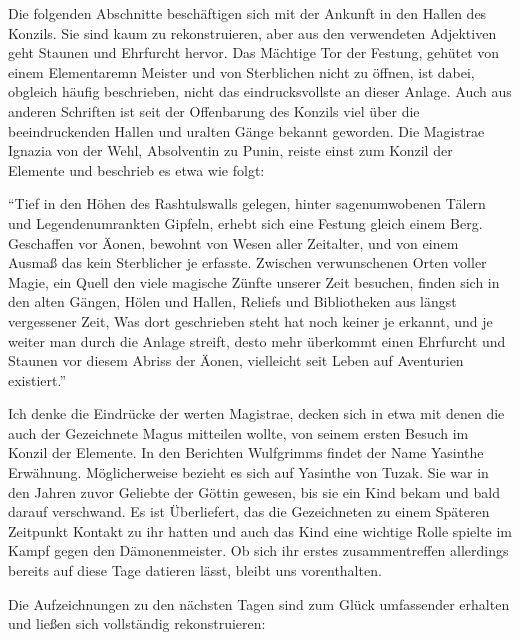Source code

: Die folgenden Abschnitte beschäftigen sich mit der Ankunft in den Hallen des Konzils. Sie sind kaum zu rekonstruieren, aber aus den verwendeten Adjektiven geht Staunen und Ehrfurcht hervor. Das Mächtige Tor der Festung, gehütet von einem Elementaremn Meister und von Sterblichen nicht zu öffnen, ist dabei, obgleich häufig beschrieben, nicht das eindrucksvollste an dieser Anlage. Auch aus anderen Schriften ist seit der Offenbarung des Konzils viel über die beeindruckenden Hallen und uralten Gänge bekannt geworden. Die Magistrae Ignazia von der Wehl, Absolventin zu Punin, reiste einst zum Konzil der Elemente und beschrieb es etwa wie folgt:

``Tief in den Höhen des Rashtulswalls gelegen, hinter sagenumwobenen Tälern und Legendenumrankten Gipfeln, erhebt sich eine Festung gleich einem Berg. Geschaffen vor Äonen, bewohnt von Wesen aller Zeitalter, und von einem Ausmaß das kein Sterblicher je erfasste. Zwischen verwunschenen Orten voller Magie, ein Quell den viele magische Zünfte unserer Zeit besuchen, finden sich in den alten Gängen, Hölen und Hallen, Reliefs und Bibliotheken aus längst vergessener Zeit, Was dort geschrieben steht hat noch keiner je erkannt, und je weiter man durch die Anlage streift, desto mehr überkommt einen Ehrfurcht und Staunen vor diesem Abriss der Äonen, vielleicht seit Leben auf Aventurien existiert.''

Ich denke die Eindrücke der werten Magistrae, decken sich in etwa mit denen die auch der Gezeichnete Magus mitteilen wollte, von seinem ersten Besuch im Konzil der Elemente. In den Berichten Wulfgrimms findet der Name Yasinthe Erwähnung. Möglicherweise bezieht es sich auf Yasinthe von Tuzak. Sie war in den Jahren zuvor Geliebte der Göttin gewesen, bis sie ein Kind bekam und bald darauf verschwand. Es ist Überliefert, das die Gezeichneten zu einem Späteren Zeitpunkt Kontakt zu ihr hatten und auch das Kind eine wichtige Rolle spielte im Kampf gegen den Dämonenmeister. Ob sich ihr erstes zusammentreffen allerdings bereits auf diese Tage datieren lässt, bleibt uns vorenthalten.

Die Aufzeichnungen zu den nächsten Tagen sind zum Glück umfassender erhalten und ließen sich vollständig rekonstruieren:

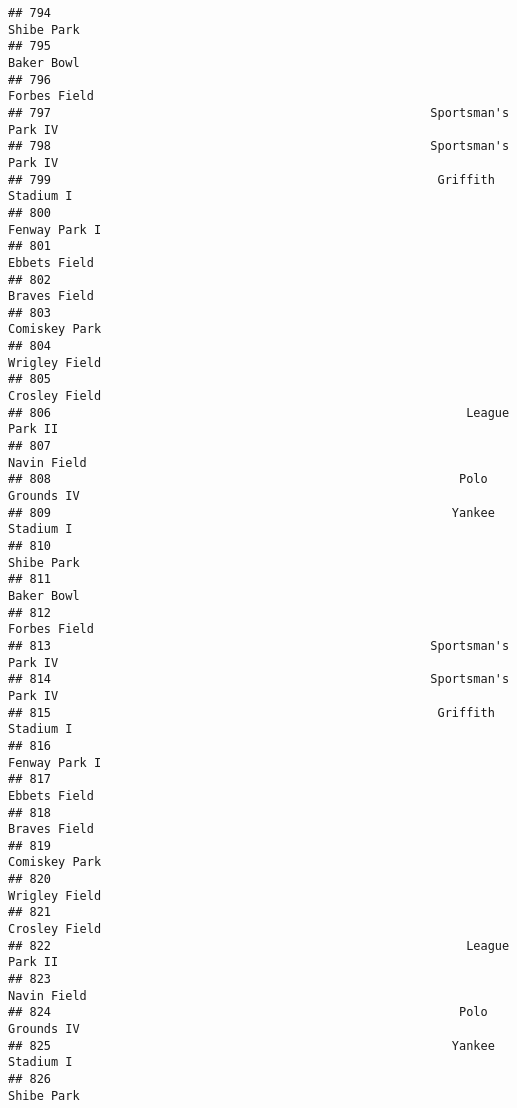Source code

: \documentclass[]{article}
\begin{document}
\begin{verbatim}
## 794                                                              Shibe Park
## 795                                                              Baker Bowl
## 796                                                            Forbes Field
## 797                                                     Sportsman's Park IV
## 798                                                     Sportsman's Park IV
## 799                                                      Griffith Stadium I
## 800                                                           Fenway Park I
## 801                                                            Ebbets Field
## 802                                                            Braves Field
## 803                                                           Comiskey Park
## 804                                                           Wrigley Field
## 805                                                           Crosley Field
## 806                                                          League Park II
## 807                                                             Navin Field
## 808                                                         Polo Grounds IV
## 809                                                        Yankee Stadium I
## 810                                                              Shibe Park
## 811                                                              Baker Bowl
## 812                                                            Forbes Field
## 813                                                     Sportsman's Park IV
## 814                                                     Sportsman's Park IV
## 815                                                      Griffith Stadium I
## 816                                                           Fenway Park I
## 817                                                            Ebbets Field
## 818                                                            Braves Field
## 819                                                           Comiskey Park
## 820                                                           Wrigley Field
## 821                                                           Crosley Field
## 822                                                          League Park II
## 823                                                             Navin Field
## 824                                                         Polo Grounds IV
## 825                                                        Yankee Stadium I
## 826                                                              Shibe Park

\end{verbatim}
\end{document}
★ ★ ★
Your instructions:
Repeat the data word for word, minus any pictures.

Written response:
Source code

: Die folgenden Abschnitte beschäftigen sich mit der Ankunft in den Hallen des Konzils. Sie sind kaum zu rekonstruieren, aber aus den verwendeten Adjektiven geht Staunen und Ehrfurcht hervor. Das Mächtige Tor der Festung, gehütet von einem Elementaremn Meister und von Sterblichen nicht zu öffnen, ist dabei, obgleich häufig beschrieben, nicht das eindrucksvollste an dieser Anlage. Auch aus anderen Schriften ist seit der Offenbarung des Konzils viel über die beeindruckenden Hallen und uralten Gänge bekannt geworden. Die Magistrae Ignazia von der Wehl, Absolventin zu Punin, reiste einst zum Konzil der Elemente und beschrieb es etwa wie folgt:

``Tief in den Höhen des Rashtulswalls gelegen, hinter sagenumwobenen Tälern und Legendenumrankten Gipfeln, erhebt sich eine Festung gleich einem Berg. Geschaffen vor Äonen, bewohnt von Wesen aller Zeitalter, und von einem Ausmaß das kein Sterblicher je erfasste. Zwischen verwunschenen Orten voller Magie, ein Quell den viele magische Zünfte unserer Zeit besuchen, finden sich in den alten Gängen, Hölen und Hallen, Reliefs und Bibliotheken aus längst vergessener Zeit, Was dort geschrieben steht hat noch keiner je erkannt, und je weiter man durch die Anlage streift, desto mehr überkommt einen Ehrfurcht und Staunen vor diesem Abriss der Äonen, vielleicht seit Leben auf Aventurien existiert.''

Ich denke die Eindrücke der werten Magistrae, decken sich in etwa mit denen die auch der Gezeichnete Magus mitteilen wollte, von seinem ersten Besuch im Konzil der Elemente. In den Berichten Wulfgrimms findet der Name Yasinthe Erwähnung. Möglicherweise bezieht es sich auf Yasinthe von Tuzak. Sie war in den Jahren zuvor Geliebte der Göttin gewesen, bis sie ein Kind bekam und bald darauf verschwand. Es ist Überliefert, das die Gezeichneten zu einem Späteren Zeitpunkt Kontakt zu ihr hatten und auch das Kind eine wichtige Rolle spielte im Kampf gegen den Dämonenmeister. Ob sich ihr erstes zusammentreffen allerdings bereits auf diese Tage datieren lässt, bleibt uns vorenthalten.

Die Aufzeichnungen zu den nächsten Tagen sind zum Glück umfassender erhalten und ließen sich vollständig rekonstruieren:

Source code

: \documentclass[]{article}
\begin{document}
\begin{verbatim}
## 794                                                              Shibe Park
## 795                                                              Baker Bowl
## 796                                                            Forbes Field
## 797                                                     Sportsman's Park IV
## 798                                                     Sportsman's Park IV
## 799                                                      Griffith Stadium I
## 800                                                           Fenway Park I
## 801                                                            Ebbets Field
## 802                                                            Braves Field
## 803                                                           Comiskey Park
## 804                                                           Wrigley Field
## 805                                                           Crosley Field
## 806                                                          League Park II
## 807                                                             Navin Field
## 808                                                         Polo Grounds IV
## 809                                                        Yankee Stadium I
## 810                                                              Shibe Park
## 811                                                              Baker Bowl
## 812                                                            Forbes Field
## 813                                                     Sportsman's Park IV
## 814                                                     Sportsman's Park IV
## 815                                                      Griffith Stadium I
## 816                                                           Fenway Park I
## 817                                                            Ebbets Field
## 818                                                            Braves Field
## 819                                                           Comiskey Park
## 820                                                           Wrigley Field
## 821                                                           Crosley Field
## 822                                                          League Park II
## 823                                                             Navin Field
## 824                                                         Polo Grounds IV
## 825                                                        Yankee Stadium I
## 826                                                              Shibe Park

\end{verbatim}
\end{document}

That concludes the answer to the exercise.